Gemma James and Duncan Kincaid are police detectives so they shouldn't have to stumble across dead bodies. Deborah Crombie's mysteries border the cozy sub-genre so perhaps we shouldn't be surprised when their Christmas, the first spent with Duncan's family in Cheshire, includes a murder investigation. As the couple arrive with enthusiastic 5-year-old Toby, moody teenage Kit, and two dogs, Duncan's sister Juliet calls - she's found an infant's body behind the plaster of the barn she's rehabbing. Duncan and Gemma are off duty, but the DI on the case is an old friend (of sorts) so he allows them to observe. When Kit finds the body of a longboat dwelling former social worker, a woman who'd let him and his father visit the boat, there's no way the London police can stay out of the case.
As for Juliet, finding the body isn't her only worry.
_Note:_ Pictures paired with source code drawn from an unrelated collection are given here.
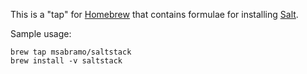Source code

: This is a "tap" for [Homebrew](http://mxcl.github.com/homebrew/) that
contains formulae for installing [Salt](http://saltstack.org/).

Sample usage:

```
brew tap msabramo/saltstack
brew install -v saltstack
```
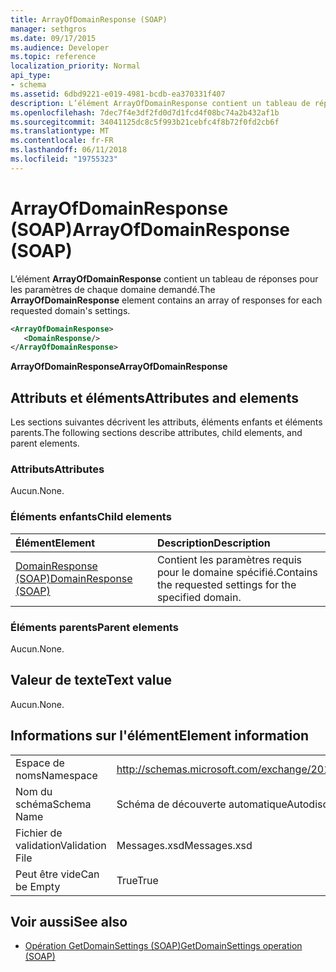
 ```yaml
---
title: ArrayOfDomainResponse (SOAP)
manager: sethgros
ms.date: 09/17/2015
ms.audience: Developer
ms.topic: reference
localization_priority: Normal
api_type:
- schema
ms.assetid: 6dbd9221-e019-4981-bcdb-ea370331f407
description: L’élément ArrayOfDomainResponse contient un tableau de réponses pour les paramètres de chaque domaine demandé.
ms.openlocfilehash: 7dec7f4e3df2fd0d7d1fcd4f08bc74a2b432af1b
ms.sourcegitcommit: 34041125dc8c5f993b21cebfc4f8b72f0fd2cb6f
ms.translationtype: MT
ms.contentlocale: fr-FR
ms.lasthandoff: 06/11/2018
ms.locfileid: "19755323"
---
```

# <a name="arrayofdomainresponse-soap"></a><span data-ttu-id="51721-103">ArrayOfDomainResponse (SOAP)</span><span class="sxs-lookup"><span data-stu-id="51721-103">ArrayOfDomainResponse (SOAP)</span></span>

<span data-ttu-id="51721-104">L’élément **ArrayOfDomainResponse** contient un tableau de réponses pour les paramètres de chaque domaine demandé.</span><span class="sxs-lookup"><span data-stu-id="51721-104">The **ArrayOfDomainResponse** element contains an array of responses for each requested domain's settings.</span></span> 
  
```XML
<ArrayOfDomainResponse>
   <DomainResponse/>
</ArrayOfDomainResponse>
```

 <span data-ttu-id="51721-105">**ArrayOfDomainResponse**</span><span class="sxs-lookup"><span data-stu-id="51721-105">**ArrayOfDomainResponse**</span></span>
## <a name="attributes-and-elements"></a><span data-ttu-id="51721-106">Attributs et éléments</span><span class="sxs-lookup"><span data-stu-id="51721-106">Attributes and elements</span></span>

<span data-ttu-id="51721-107">Les sections suivantes décrivent les attributs, éléments enfants et éléments parents.</span><span class="sxs-lookup"><span data-stu-id="51721-107">The following sections describe attributes, child elements, and parent elements.</span></span>
  
### <a name="attributes"></a><span data-ttu-id="51721-108">Attributs</span><span class="sxs-lookup"><span data-stu-id="51721-108">Attributes</span></span>

<span data-ttu-id="51721-109">Aucun.</span><span class="sxs-lookup"><span data-stu-id="51721-109">None.</span></span>
  
### <a name="child-elements"></a><span data-ttu-id="51721-110">Éléments enfants</span><span class="sxs-lookup"><span data-stu-id="51721-110">Child elements</span></span>

|<span data-ttu-id="51721-111">**Élément**</span><span class="sxs-lookup"><span data-stu-id="51721-111">**Element**</span></span>|<span data-ttu-id="51721-112">**Description**</span><span class="sxs-lookup"><span data-stu-id="51721-112">**Description**</span></span>|
|:-----|:-----|
|[<span data-ttu-id="51721-113">DomainResponse (SOAP)</span><span class="sxs-lookup"><span data-stu-id="51721-113">DomainResponse (SOAP)</span></span>](domainresponse-soap.md) <br/> |<span data-ttu-id="51721-114">Contient les paramètres requis pour le domaine spécifié.</span><span class="sxs-lookup"><span data-stu-id="51721-114">Contains the requested settings for the specified domain.</span></span>  <br/> |
   
### <a name="parent-elements"></a><span data-ttu-id="51721-115">Éléments parents</span><span class="sxs-lookup"><span data-stu-id="51721-115">Parent elements</span></span>

<span data-ttu-id="51721-116">Aucun.</span><span class="sxs-lookup"><span data-stu-id="51721-116">None.</span></span>
  
## <a name="text-value"></a><span data-ttu-id="51721-117">Valeur de texte</span><span class="sxs-lookup"><span data-stu-id="51721-117">Text value</span></span>

<span data-ttu-id="51721-118">Aucun.</span><span class="sxs-lookup"><span data-stu-id="51721-118">None.</span></span>
  
## <a name="element-information"></a><span data-ttu-id="51721-119">Informations sur l'élément</span><span class="sxs-lookup"><span data-stu-id="51721-119">Element information</span></span>

|||
|:-----|:-----|
|<span data-ttu-id="51721-120">Espace de noms</span><span class="sxs-lookup"><span data-stu-id="51721-120">Namespace</span></span>  <br/> |http://schemas.microsoft.com/exchange/2010/Autodiscover  <br/> |
|<span data-ttu-id="51721-121">Nom du schéma</span><span class="sxs-lookup"><span data-stu-id="51721-121">Schema Name</span></span>  <br/> |<span data-ttu-id="51721-122">Schéma de découverte automatique</span><span class="sxs-lookup"><span data-stu-id="51721-122">Autodiscover schema</span></span>  <br/> |
|<span data-ttu-id="51721-123">Fichier de validation</span><span class="sxs-lookup"><span data-stu-id="51721-123">Validation File</span></span>  <br/> |<span data-ttu-id="51721-124">Messages.xsd</span><span class="sxs-lookup"><span data-stu-id="51721-124">Messages.xsd</span></span>  <br/> |
|<span data-ttu-id="51721-125">Peut être vide</span><span class="sxs-lookup"><span data-stu-id="51721-125">Can be Empty</span></span>  <br/> |<span data-ttu-id="51721-126">True</span><span class="sxs-lookup"><span data-stu-id="51721-126">True</span></span>  <br/> |
   
## <a name="see-also"></a><span data-ttu-id="51721-127">Voir aussi</span><span class="sxs-lookup"><span data-stu-id="51721-127">See also</span></span>

- [<span data-ttu-id="51721-128">Opération GetDomainSettings (SOAP)</span><span class="sxs-lookup"><span data-stu-id="51721-128">GetDomainSettings operation (SOAP)</span></span>](getdomainsettings-operation-soap.md)

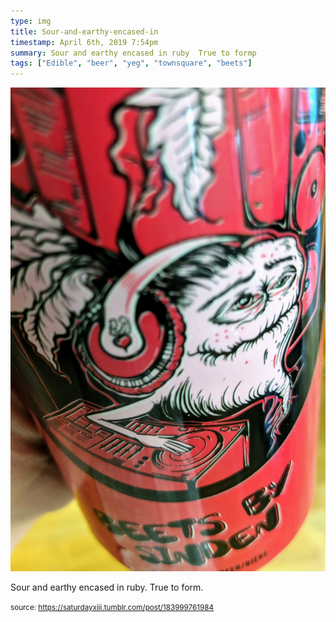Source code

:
 ```yaml
---
type: img
title: Sour-and-earthy-encased-in
timestamp: April 6th, 2019 7:54pm
summary: Sour and earthy encased in ruby  True to formp 
tags: ["Edible", "beer", "yeg", "townsquare", "beets"]
---
```

<img src="../media/183999761984.jpg"/>
                                                                                          <div class="caption"><p>Sour and earthy encased in ruby.  True to form.</p> </div>
                                    
                
                
                
                
                                
<small>source: https://saturdayxiii.tumblr.com/post/183999761984</small>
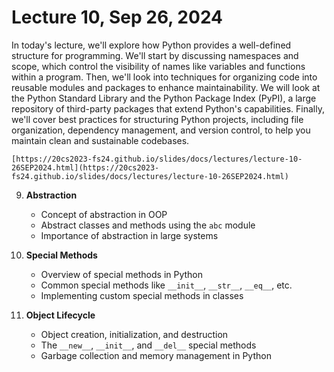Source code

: # Lecture 10, Sep 26, 2024


In today's lecture, we'll explore how Python provides a well-defined structure for programming. We'll start by discussing namespaces and scope, which control the visibility of names like variables and functions within a program. Then, we'll look into techniques for organizing code into reusable modules and packages to enhance maintainability. We will look at the Python Standard Library and the Python Package Index (PyPI), a large repository of third-party packages that extend Python's capabilities. Finally, we'll cover best practices for structuring Python projects, including file organization, dependency management, and version control, to help you maintain clean and sustainable codebases.


```{admonition} Lecture Slides
[https://20cs2023-fs24.github.io/slides/docs/lectures/lecture-10-26SEP2024.html](https://20cs2023-fs24.github.io/slides/docs/lectures/lecture-10-26SEP2024.html)
```


9. **Abstraction**
   - Concept of abstraction in OOP
   - Abstract classes and methods using the `abc` module
   - Importance of abstraction in large systems

10. **Special Methods**
    - Overview of special methods in Python
    - Common special methods like `__init__`, `__str__`, `__eq__`, etc.
    - Implementing custom special methods in classes

11. **Object Lifecycle**
    - Object creation, initialization, and destruction
    - The `__new__`, `__init__`, and `__del__` special methods
    - Garbage collection and memory management in Python

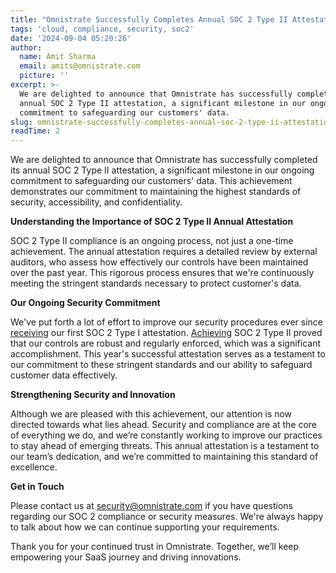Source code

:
 ```yaml
---
title: "Omnistrate Successfully Completes Annual SOC 2 Type II Attestation \U0001F6E1️\U0001F680"
tags: 'cloud, compliance, security, soc2'
date: '2024-09-04 05:20:26'
author:
  name: Amit Sharma
  email: amits@omnistrate.com
  picture: ''
excerpt: >-
  We are delighted to announce that Omnistrate has successfully completed its
  annual SOC 2 Type II attestation, a significant milestone in our ongoing
  commitment to safeguarding our customers' data.
slug: omnistrate-successfully-completes-annual-soc-2-type-ii-attestation
readTime: 2
---
```


We are delighted to announce that Omnistrate has successfully completed its annual SOC 2 Type II attestation, a significant milestone in our ongoing commitment to safeguarding our customers' data. This achievement demonstrates our commitment to maintaining the highest standards of security, accessibility, and confidentiality.

**Understanding the Importance of SOC 2 Type II Annual Attestation**

SOC 2 Type II compliance is an ongoing process, not just a one-time achievement. The annual attestation requires a detailed review by external auditors, who assess how effectively our controls have been maintained over the past year. This rigorous process ensures that we're continuously meeting the stringent standards necessary to protect customer's data.

**Our Ongoing Security Commitment**

We've put forth a lot of effort to improve our security procedures ever since [receiving][1] our first SOC 2 Type I attestation. [Achieving][2] SOC 2 Type II proved that our controls are robust and regularly enforced, which was a significant accomplishment. This year's successful attestation serves as a testament to our commitment to these stringent standards and our ability to safeguard customer data effectively.

**Strengthening Security and Innovation**

Although we are pleased with this achievement, our attention is now directed towards what lies ahead. Security and compliance are at the core of everything we do, and we’re constantly working to improve our practices to stay ahead of emerging threats. This annual attestation is a testament to our team’s dedication, and we’re committed to maintaining this standard of excellence.

**Get in Touch**

Please contact us at security@omnistrate.com if you have questions regarding our SOC 2 compliance or security measures. We're always happy to talk about how we can continue supporting your requirements.

Thank you for your continued trust in Omnistrate. Together, we’ll keep empowering your SaaS journey and driving innovations.

  [1]: https://blog.omnistrate.com/posts/26
  [2]: https://blog.omnistrate.com/posts/33
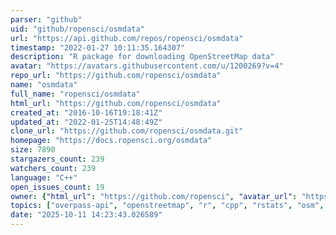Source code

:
 ```yaml
---
parser: "github"
uid: "github/ropensci/osmdata"
url: "https://api.github.com/repos/ropensci/osmdata"
timestamp: "2022-01-27 10:11:35.164307"
description: "R package for downloading OpenStreetMap data"
avatar: "https://avatars.githubusercontent.com/u/1200269?v=4"
repo_url: "https://github.com/ropensci/osmdata"
name: "osmdata"
full_name: "ropensci/osmdata"
html_url: "https://github.com/ropensci/osmdata"
created_at: "2016-10-16T19:18:41Z"
updated_at: "2022-01-25T14:48:49Z"
clone_url: "https://github.com/ropensci/osmdata.git"
homepage: "https://docs.ropensci.org/osmdata"
size: 7890
stargazers_count: 239
watchers_count: 239
language: "C++"
open_issues_count: 19
owner: {"html_url": "https://github.com/ropensci", "avatar_url": "https://avatars.githubusercontent.com/u/1200269?v=4", "login": "ropensci", "type": "Organization"}
topics: ["overpass-api", "openstreetmap", "r", "cpp", "rstats", "osm", "osm-data", "r-package", "peer-reviewed", "open0street0map", "OSM", "overpass0API", "geospatial"]
date: "2025-10-11 14:23:43.026589"
---
```

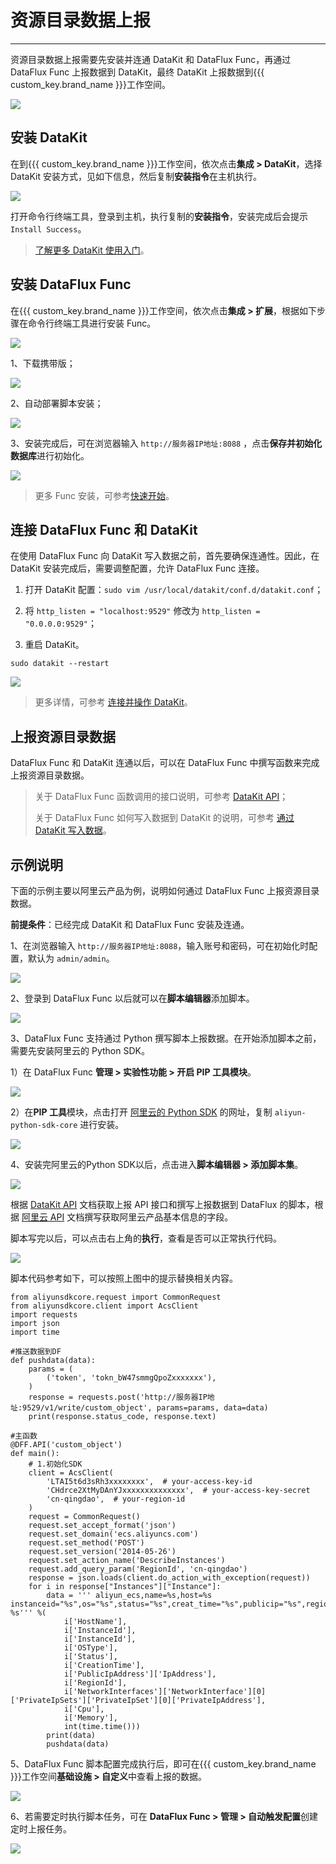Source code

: # 资源目录数据上报
---


资源目录数据上报需要先安装并连通 DataKit 和 DataFlux Func，再通过 DataFlux Func 上报数据到 DataKit，最终 DataKit 上报数据到{{{ custom_key.brand_name }}}工作空间。

![](../img/object.png)

## 安装 DataKit

在到{{{ custom_key.brand_name }}}工作空间，依次点击**集成 > DataKit**，选择 DataKit 安装方式，见如下信息，然后复制**安装指令**在主机执行。

![](../img/1.datakit_install.png)

打开命令行终端工具，登录到主机，执行复制的**安装指令**，安装完成后会提示 `Install Success`。

> [了解更多 DataKit 使用入门](../../datakit/datakit-service-how-to.md)。

## 安装 DataFlux Func

在{{{ custom_key.brand_name }}}工作空间，依次点击**集成 > 扩展**，根据如下步骤在命令行终端工具进行安装 Func。

![](../img/1.func_install.png)

1、下载携带版；   

![](../img/3.object_more_api_function_2.png)

2、自动部署脚本安装；

![](../img/3.object_more_api_function_3.png)

3、安装完成后，可在浏览器输入 `http://服务器IP地址:8088` ，点击**保存并初始化数据库**进行初始化。

![](../img/3.object_more_api_function_1.png)

> 更多 Func 安装，可参考[快速开始](https://func.guance.com/doc/quick-start/)。

## 连接 DataFlux Func 和 DataKit

在使用 DataFlux Func 向 DataKit 写入数据之前，首先要确保连通性。因此，在 DataKit 安装完成后，需要调整配置，允许 DataFlux Func 连接。

1. 打开 DataKit 配置：`sudo vim /usr/local/datakit/conf.d/datakit.conf`；

2. 将 `http_listen = "localhost:9529"` 修改为 `http_listen = "0.0.0.0:9529"`；

3. 重启 DataKit。

```
sudo datakit --restart
```

![](../img/21.lab_rum_3.png)

> 更多详情，可参考 [连接并操作 DataKit](https://func.guance.com/doc/practice-connect-to-datakit/)。

## 上报资源目录数据

DataFlux Func 和 DataKit 连通以后，可以在 DataFlux Func 中撰写函数来完成上报资源目录数据。

> 关于 DataFlux Func 函数调用的接口说明，可参考 [DataKit API](../../datakit/apis.md)；   
> 
> 关于 DataFlux Func 如何写入数据到 DataKit 的说明，可参考 [通过 DataKit 写入数据](https://func.guance.com/doc/practice-write-data-via-datakit/)。

## 示例说明

下面的示例主要以阿里云产品为例，说明如何通过 DataFlux Func 上报资源目录数据。

**前提条件**：已经完成 DataKit 和 DataFlux Func 安装及连通。

1、在浏览器输入 `http://服务器IP地址:8088`，输入账号和密码，可在初始化时配置，默认为 `admin/admin`。

![](../img/3.object_more_api_function_4.png)

2、登录到 DataFlux Func 以后就可以在**脚本编辑器**添加脚本。

![](../img/3.object_more_api_function_5.png)

3、DataFlux Func 支持通过 Python 撰写脚本上报数据。在开始添加脚本之前，需要先安装阿里云的 Python SDK。

1）在 DataFlux Func **管理 > 实验性功能 > 开启 PIP 工具模块**。

![](../img/3.object_more_api_function_6.png)

2）在**PIP 工具**模块，点击打开 [阿里云的 Python SDK](https://help.aliyun.com/document_detail/53090.html?spm=a2c4g.11186623.6.556.3533694ccdcH5B) 的网址，复制 `aliyun-python-sdk-core` 进行安装。

![](../img/3.object_more_api_function_8.png)

4、安装完阿里云的Python SDK以后，点击进入**脚本编辑器 > 添加脚本集**。

![](../img/3.object_more_api_function_9.png)

根据 [DataKit API](../../datakit/apis.md) 文档获取上报 API 接口和撰写上报数据到 DataFlux 的脚本，根据 [阿里云 API](https://next.api.aliyun.com/product/Ecs) 文档撰写获取阿里云产品基本信息的字段。

脚本写完以后，可以点击右上角的**执行**，查看是否可以正常执行代码。

![](../img/3.object_more_api_function_10.1.png)

脚本代码参考如下，可以按照上图中的提示替换相关内容。

```
from aliyunsdkcore.request import CommonRequest
from aliyunsdkcore.client import AcsClient
import requests
import json
import time

#推送数据到DF
def pushdata(data):
    params = (
        ('token', 'tokn_bW47smmgQpoZxxxxxxx'),
    )
    response = requests.post('http://服务器IP地址:9529/v1/write/custom_object', params=params, data=data)
    print(response.status_code, response.text)

#主函数
@DFF.API('custom_object')
def main():
    # 1.初始化SDK
    client = AcsClient(
        'LTAI5t6d3sRh3xxxxxxxx',  # your-access-key-id
        'CHdrce2XtMyDAnYJxxxxxxxxxxxxxx',  # your-access-key-secret
        'cn-qingdao',  # your-region-id
    )
    request = CommonRequest()
    request.set_accept_format('json')
    request.set_domain('ecs.aliyuncs.com')
    request.set_method('POST')
    request.set_version('2014-05-26')
    request.set_action_name('DescribeInstances')
    request.add_query_param('RegionId', 'cn-qingdao')
    response = json.loads(client.do_action_with_exception(request))
    for i in response["Instances"]["Instance"]:
        data = ''' aliyun_ecs,name=%s,host=%s instanceid="%s",os="%s",status="%s",creat_time="%s",publicip="%s",regionid="%s",privateip="%s",cpu=%s,memory=%s %s''' %(
            i['HostName'], 
            i['InstanceId'], 
            i['InstanceId'], 
            i['OSType'],
            i['Status'], 
            i['CreationTime'], 
            i['PublicIpAddress']['IpAddress'],
            i['RegionId'], 
            i['NetworkInterfaces']['NetworkInterface'][0]['PrivateIpSets']['PrivateIpSet'][0]['PrivateIpAddress'],
            i['Cpu'],
            i['Memory'], 
            int(time.time()))
        print(data)
        pushdata(data)
```

5、DataFlux Func 脚本配置完成执行后，即可在{{{ custom_key.brand_name }}}工作空间**基础设施 > 自定义**中查看上报的数据。

![](../img/3.object_more_api_function_11.png)

6、若需要定时执行脚本任务，可在 **DataFlux Func > 管理 > 自动触发配置**创建定时上报任务。

![](../img/3.object_more_api_function_12.png)
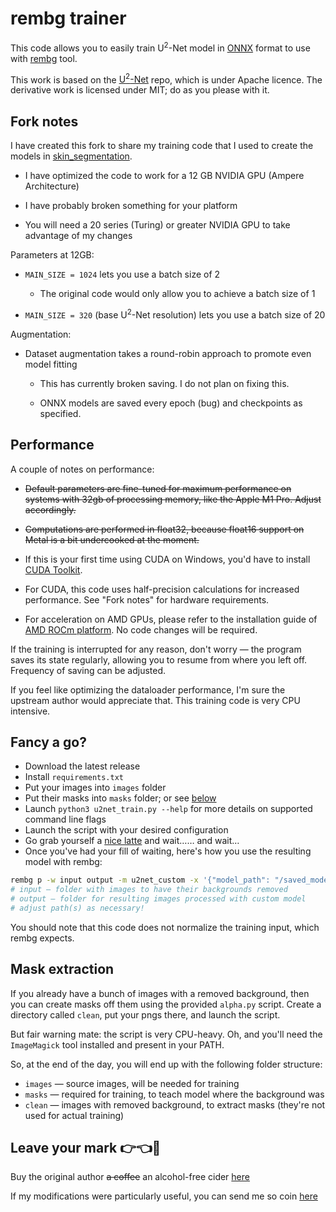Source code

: # rembg trainer

This code allows you to easily train U<sup>2</sup>-Net model in [ONNX](https://github.com/onnx/onnx) format to use with [rembg](https://github.com/danielgatis/rembg]) tool.

This work is based on the [U<sup>2</sup>-Net](https://github.com/xuebinqin/U-2-Net) repo, which is under Apache licence. The derivative work is licensed under MIT; do as you please with it.

## Fork notes

I have created this fork to share my training code that I used to create the models in [skin_segmentation](https://github.com/samhaswon/skin_segmentation). 

- I have optimized the code to work for a 12 GB NVIDIA GPU (Ampere Architecture)

- I have probably broken something for your platform

- You will need a 20 series (Turing) or greater NVIDIA GPU to take advantage of my changes

Parameters at 12GB:

- `MAIN_SIZE = 1024` lets you use a batch size of 2

    - The original code would only allow you to achieve a batch size of 1

- `MAIN_SIZE = 320` (base U<sup>2</sup>-Net resolution) lets you use a batch size of 20

Augmentation:

- Dataset augmentation takes a round-robin approach to promote even model fitting

  - This has currently broken saving. I do not plan on fixing this.

  - ONNX models are saved every epoch (bug) and checkpoints as specified.

## Performance

A couple of notes on performance:

- ~~Default parameters are fine-tuned for maximum performance on systems with 32gb of processing memory, like the Apple M1 Pro. Adjust accordingly.~~

- ~~Computations are performed in float32, because float16 support on Metal is a bit undercooked at the moment.~~

- If this is your first time using CUDA on Windows, you'd have to install [CUDA Toolkit](https://developer.nvidia.com/cuda-downloads).

- For CUDA, this code uses half-precision calculations for increased performance. See "Fork notes" for hardware requirements.

- For acceleration on AMD GPUs, please refer to the installation guide of [AMD ROCm platform](https://rocm.docs.amd.com/en/latest/how_to/pytorch_install/pytorch_install.html). No code changes will be required.

If the training is interrupted for any reason, don't worry — the program saves its state regularly, allowing you to resume from where you left off. Frequency of saving can be adjusted.

If you feel like optimizing the dataloader performance, I'm sure the upstream author would appreciate that. 
This training code is very CPU intensive.

## Fancy a go?

- Download the latest release
- Install `requirements.txt`
- Put your images into `images` folder
- Put their masks into `masks` folder; or see [below](#mask-extraction)
- Launch `python3 u2net_train.py --help` for more details on supported command line flags
- Launch the script with your desired configuration
- Go grab yourself a [nice latte](https://www.youtube.com/shorts/h75W1uhL-iQ) and wait…… and wait…
- Once you've had your fill of waiting, here's how you use the resulting model with rembg:

```bash
rembg p -w input output -m u2net_custom -x '{"model_path": "/saved_models/u2net/27.onnx"}'
# input — folder with images to have their backgrounds removed
# output — folder for resulting images processed with custom model
# adjust path(s) as necessary!
```

You should note that this code does not normalize the training input, which rembg expects. 

## Mask extraction

If you already have a bunch of images with a removed background, then you can create masks off them using the provided `alpha.py` script. Create a directory called `clean`, put your pngs there, and launch the script.

But fair warning mate: the script is very CPU-heavy. Oh, and you'll need the `ImageMagick` tool installed and present in your PATH.

So, at the end of the day, you will end up with the following folder structure:

- `images` — source images, will be needed for training
- `masks` — required for training, to teach model where the background was
- `clean` — images with removed background, to extract masks (they're not used for actual training)

## Leave your mark 👉👈🥺

Buy the original author ~~a coffee~~ an alcohol-free cider [here](http://buymeacoffee.com/jonathunky)

If my modifications were particularly useful, you can send me so coin [here](https://paypal.me/SamuelH0725)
She'd recently opened her building business after quitting her job as office manager to her husband's investment firm, akin to the tension created by his mistaken belief that she'd been having an affair with his business partner, Piers Dalton. Their teenage daughter Lally has secrets of her own, involving Piers's son Leo and a classmate who'd drowned a few months earlier. Kit finds himself between his magnetic new cousin and his basic nature as a good kid scarred by his mother's death. His attempt to protect her puts himself in danger and unmasks the murderer.
Crombie's books are the anti-Law & Order; the detectives personal lives play a central role. Christmas was the perfect time for Gemma, Toby, and Kit to meet Duncan's casually affectionate and welcoming parents. Cheerful, energetic Toby happily accepts them as grandparent, and Gemma almost immediately feels at home with her almost-in-laws, so different from her working class parents. Kit has a slightly harder time, as one would expect considering the fraught relationship with his maternal grandparents who are fighting Duncan, who has not legally been declared Kit's father, for custody. Despite the recurring nightmare of finding his mother's body and the turmoil caused by Lally, Kit warms to his new family. Even if the mystery wasn't a good one, Water Like a Stone would be worth reading as a straight novel.